▶ EXERCISE INSTRUCTIONS
Repeat the lines of the data that follow, please, starting at the first and stopping after the one with "Additional **System Operations**".

DATA below:

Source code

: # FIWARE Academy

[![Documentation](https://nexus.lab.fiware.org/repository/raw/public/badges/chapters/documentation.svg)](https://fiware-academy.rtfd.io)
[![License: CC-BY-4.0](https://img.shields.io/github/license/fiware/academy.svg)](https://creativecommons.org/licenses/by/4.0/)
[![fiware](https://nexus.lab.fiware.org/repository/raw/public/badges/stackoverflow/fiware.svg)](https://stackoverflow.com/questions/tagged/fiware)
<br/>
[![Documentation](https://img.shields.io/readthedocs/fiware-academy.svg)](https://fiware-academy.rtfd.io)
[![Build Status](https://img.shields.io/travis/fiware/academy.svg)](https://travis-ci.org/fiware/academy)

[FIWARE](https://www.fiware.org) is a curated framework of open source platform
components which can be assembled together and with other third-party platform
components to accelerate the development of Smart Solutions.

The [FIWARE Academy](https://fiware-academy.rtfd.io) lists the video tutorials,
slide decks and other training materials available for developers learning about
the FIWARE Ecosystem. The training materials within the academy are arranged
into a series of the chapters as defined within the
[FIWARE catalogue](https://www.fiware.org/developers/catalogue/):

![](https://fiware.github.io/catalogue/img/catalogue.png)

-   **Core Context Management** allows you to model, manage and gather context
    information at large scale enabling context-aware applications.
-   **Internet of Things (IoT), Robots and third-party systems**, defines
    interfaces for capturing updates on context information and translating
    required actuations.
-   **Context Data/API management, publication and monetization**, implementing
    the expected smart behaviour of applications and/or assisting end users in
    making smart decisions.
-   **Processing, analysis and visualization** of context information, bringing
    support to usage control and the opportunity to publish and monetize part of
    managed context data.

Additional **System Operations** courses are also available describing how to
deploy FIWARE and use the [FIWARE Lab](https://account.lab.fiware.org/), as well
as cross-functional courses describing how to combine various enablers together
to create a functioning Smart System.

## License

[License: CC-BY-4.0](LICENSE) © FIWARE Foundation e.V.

End of DATA.

▶ RESPONSE BOX
Source code

: # FIWARE Academy

[![Documentation](https://nexus.lab.fiware.org/repository/raw/public/badges/chapters/documentation.svg)](https://fiware-academy.rtfd.io)
[![License: CC-BY-4.0](https://img.shields.io/github/license/fiware/academy.svg)](https://creativecommons.org/licenses/by/4.0/)
[![fiware](https://nexus.lab.fiware.org/repository/raw/public/badges/stackoverflow/fiware.svg)](https://stackoverflow.com/questions/tagged/fiware)
<br/>
[![Documentation](https://img.shields.io/readthedocs/fiware-academy.svg)](https://fiware-academy.rtfd.io)
[![Build Status](https://img.shields.io/travis/fiware/academy.svg)](https://travis-ci.org/fiware/academy)

[FIWARE](https://www.fiware.org) is a curated framework of open source platform
components which can be assembled together and with other third-party platform
components to accelerate the development of Smart Solutions.

The [FIWARE Academy](https://fiware-academy.rtfd.io) lists the video tutorials,
slide decks and other training materials available for developers learning about
the FIWARE Ecosystem. The training materials within the academy are arranged
into a series of the chapters as defined within the
[FIWARE catalogue](https://www.fiware.org/developers/catalogue/):

![](https://fiware.github.io/catalogue/img/catalogue.png)

-   **Core Context Management** allows you to model, manage and gather context
    information at large scale enabling context-aware applications.
-   **Internet of Things (IoT), Robots and third-party systems**, defines
    interfaces for capturing updates on context information and translating
    required actuations.
-   **Context Data/API management, publication and monetization**, implementing
    the expected smart behaviour of applications and/or assisting end users in
    making smart decisions.
-   **Processing, analysis and visualization** of context information, bringing
    support to usage control and the opportunity to publish and monetize part of
    managed context data.

Additional **System Operations** courses are also available describing how to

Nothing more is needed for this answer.